A Crowded Curriculum or a Matter of Priorities

The investigation began by examining whether a crowded curriculum is a significant reason for the exclusion of the past in primary citizenship education in Jordan. Although the curriculum appeared crowded, none of the individuals involved in curriculum production, interviewed by the researcher, raised this as an issue behind selecting or ignoring certain pasts. The range of topics and space allocated in the citizenship curriculum textbooks, years 1–5 (Ages 6–10), were also considered to assess whether the curriculum is actually crowded. This examination revealed that the curriculum is overloaded in terms of the repetition of the history of modern Jordan and the arrival of Islam in each school year. Moreover, some 20 pages in a 127 page-textbook at year 4 (Age 9) depict a repeated pattern of pictures of archaeological sites along with brief texts linked to tourism (Table 15.2).Footnote 2 In that respect, the curriculum is crowded with repetition, which is considered as “favorable” because pupils have to be familiar with their country first (DH, personal communication 2005). Therefore, it seems that it is not a crowded curriculum that lies behind the excluded past, but rather the priority of what should be taught about the past due to its relevance to present needs and values (see below).

Table 15.2 An estimated distribution of topics related to the teaching of the past in the primary citizenship curriculum in Jordan

The (Ir)relevance of the Past to the Present Day

Excluding the past in formal education, on the basis that it has no bearing on the present day or is irrelevant to the present needs (see MacKenzie and Stone 1990: 3), was further investigated within the Jordanian context. An examination of the philosophy of education, which underpins the curriculum, illustrated that despite its reference to the importance of “openness to other cultures,” it is still largely focused on adherence to Arab, Islamic heritage, and Jordanian values and beliefs defined by this heritage. Therefore, the past in Jordanian formal education is in fact very important and very relevant if it relates to an Arab or Islamic past that reinforces Jordanian values and beliefs.

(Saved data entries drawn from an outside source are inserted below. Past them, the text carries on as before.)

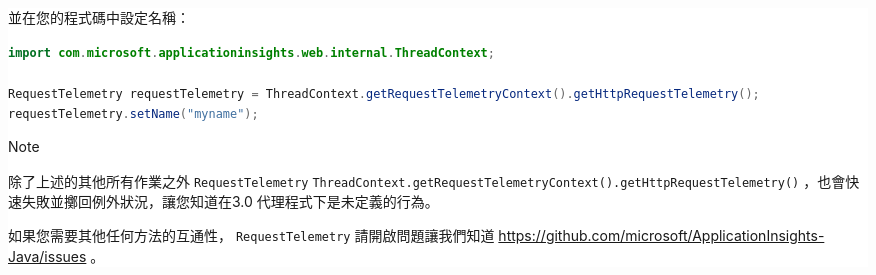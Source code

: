 並在您的程式碼中設定名稱：

```java
import com.microsoft.applicationinsights.web.internal.ThreadContext;

RequestTelemetry requestTelemetry = ThreadContext.getRequestTelemetryContext().getHttpRequestTelemetry();
requestTelemetry.setName("myname");
```

> [!NOTE]
> 除了上述的其他所有作業之外 `RequestTelemetry` `ThreadContext.getRequestTelemetryContext().getHttpRequestTelemetry()` ，也會快速失敗並擲回例外狀況，讓您知道在3.0 代理程式下是未定義的行為。
>
> 如果您需要其他任何方法的互通性， `RequestTelemetry` 請開啟問題讓我們知道 https://github.com/microsoft/ApplicationInsights-Java/issues 。
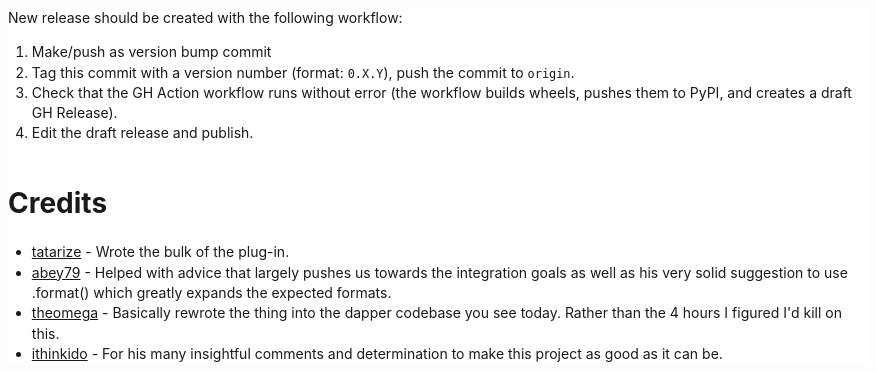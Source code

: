 New release should be created with the following workflow:

1) Make/push as version bump commit
2) Tag this commit with a version number (format: `0.X.Y`), push the commit to `origin`.
3) Check that the GH Action workflow runs without error (the workflow builds wheels, pushes them to PyPI, and creates a draft GH Release).
4) Edit the draft release and publish.


# Credits

* [tatarize](https://github.com/tatarize) - Wrote the bulk of the plug-in.
* [abey79](https://github.com/abey79) - Helped with advice that largely pushes us towards the integration goals as well as his very solid suggestion to use .format() which greatly expands the expected formats.
* [theomega](https://github.com/theomega) - Basically rewrote the thing into the dapper codebase you see today. Rather than the 4 hours I figured I'd kill on this.
* [ithinkido](https://github.com/ithinkido) - For his many insightful comments and determination to make this project as good as it can be.
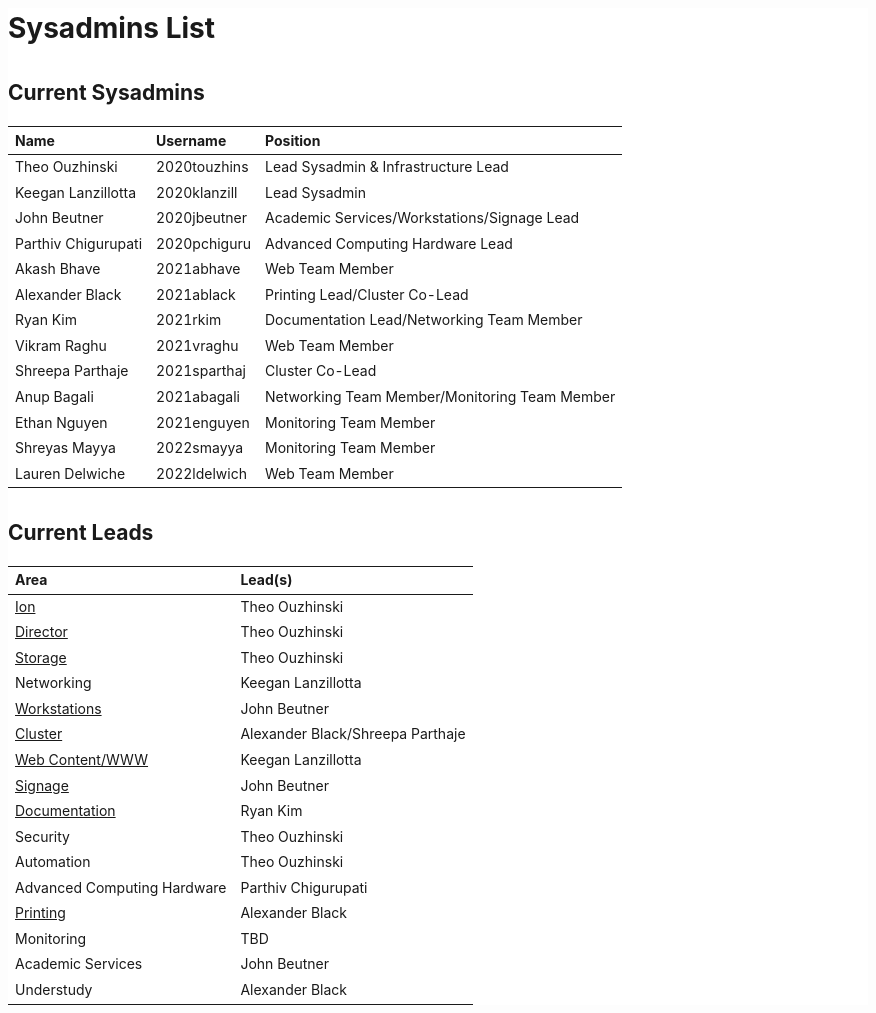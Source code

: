 # Sysadmins List

## Current Sysadmins  <a id="current-sysadmins"></a>

| Name | Username | Position |
| :--- | :--- | :--- |
| Theo Ouzhinski | 2020touzhins | Lead Sysadmin & Infrastructure Lead |
| Keegan Lanzillotta | 2020klanzill | Lead Sysadmin |
| John Beutner | 2020jbeutner | Academic Services/Workstations/Signage Lead |
| Parthiv Chigurupati | 2020pchiguru | Advanced Computing Hardware Lead |
| Akash Bhave | 2021abhave | Web Team Member |
| Alexander Black | 2021ablack | Printing Lead/Cluster Co-Lead |
| Ryan Kim | 2021rkim | Documentation Lead/Networking Team Member |
| Vikram Raghu | 2021vraghu | Web Team Member |
| Shreepa Parthaje | 2021sparthaj | Cluster Co-Lead |
| Anup Bagali | 2021abagali | Networking Team Member/Monitoring Team Member |
| Ethan Nguyen | 2021enguyen | Monitoring Team Member |
| Shreyas Mayya | 2022smayya | Monitoring Team Member |
| Lauren Delwiche | 2022ldelwich | Web Team Member |

## Current Leads  <a id="current-leads"></a>

| Area | Lead\(s\) |
| :--- | :--- |
| ​[Ion](../services/ion/)​ | Theo Ouzhinski |
| ​[Director](../services/director/)​ | Theo Ouzhinski |
| ​[Storage](../technologies/storage/)​ | Theo Ouzhinski |
| Networking | Keegan Lanzillotta |
| ​[Workstations](../services/workstations.md)​ | John Beutner |
| ​[Cluster](../services/cluster/)​ | Alexander Black/Shreepa Parthaje |
| ​[Web Content/WWW](../services/www/)​ | Keegan Lanzillotta |
| ​[Signage](../services/signage/)​ | John Beutner |
| ​[Documentation](documentation/)​ | Ryan Kim |
| Security | Theo Ouzhinski |
| Automation | Theo Ouzhinski |
| Advanced Computing Hardware | Parthiv Chigurupati |
| ​[Printing](../services/printing/)​ | Alexander Black |
| Monitoring | TBD |
| Academic Services | John Beutner |
| Understudy | Alexander Black |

Archaeology is also very important and relevant as an economic resource in relation to tourism. Tourism is the second most significant source of income of foreign currency, being approximately 10–12% of the income of the local economy (Al-Hadidi 2004: 7; ZH, personal communication 2005). According to statistics generated in the 1980s and 1990s, 80% of visitors to Jordan come for the antiquities and heritage first (ZH, personal communication 2005). Tourism as a resource is given great attention, along with services and foreign aid, as it provides a major boost to the limited resources of Jordan (ZH, personal communication 2005).

Hence, while the Arab and Islamic past and the benefits of archaeology for tourism are perceived important and relevant to the present social needs and values, other pasts and the use of archaeology to teach about past life seem to be irrelevant, and therefore excluded. The exclusion of pasts that are deemed irrelevant is more prevalent in relation to prehistory. Considering the expanse of time between prehistory and the present and the anonymity of prehistoric peoples, its use for building historical ties to construct identities and nurture nationalism becomes more difficult. Consequently, prehistory has been generally less recognized in formal education (Hodder and Doughty 2007).

Political Manipulation

The past has been used to serve ideological purposes in formal education by governments worldwide, which seek to construct an identity that unifies the society to support the state nationalistic agendas (Phillips 2000: 11). Research shows that Jordan is no exception. The interpretation of the past in the Jordanian education system has been, since its establishment, underpinned by political ideologies of Arabism and Islam seeking to construct and consolidate a Jordanian identity (Anderson 2002; Al-Husban et al. 2006; Al-Mahadin 2007; Lynch 1999; Massad 2001).

For a young state like Jordan, whose borders were drawn and rulers appointed by British officials during and after World War I, the construction of Jordanian identity was a crucial process for legitimizing and stabilizing the nation state and its regime. Before Jordan was established in 1921, the Levant area was divided into districts under Ottoman rule that lasted for 400 years. In 1916, the Arabs, led by the Sheriff of Mecca Hussein bin Talal of the Hashemite family, revolted and successfully overthrew the Ottomans. Following the Arab revolt, the Arab region was divided into states recognized and protected under the Sykes-Pico agreement signed by the British and the French governments. The British took responsibility for the newly formed state of Transjordan and it was handed over to Emir (later king) Abdullah, the son of Hussein. With the help of the British, Abdullah began establishing Transjordan with ambitions to create a greater Syria, under which the divided Arab states could be united (Sayigh 1991: 169).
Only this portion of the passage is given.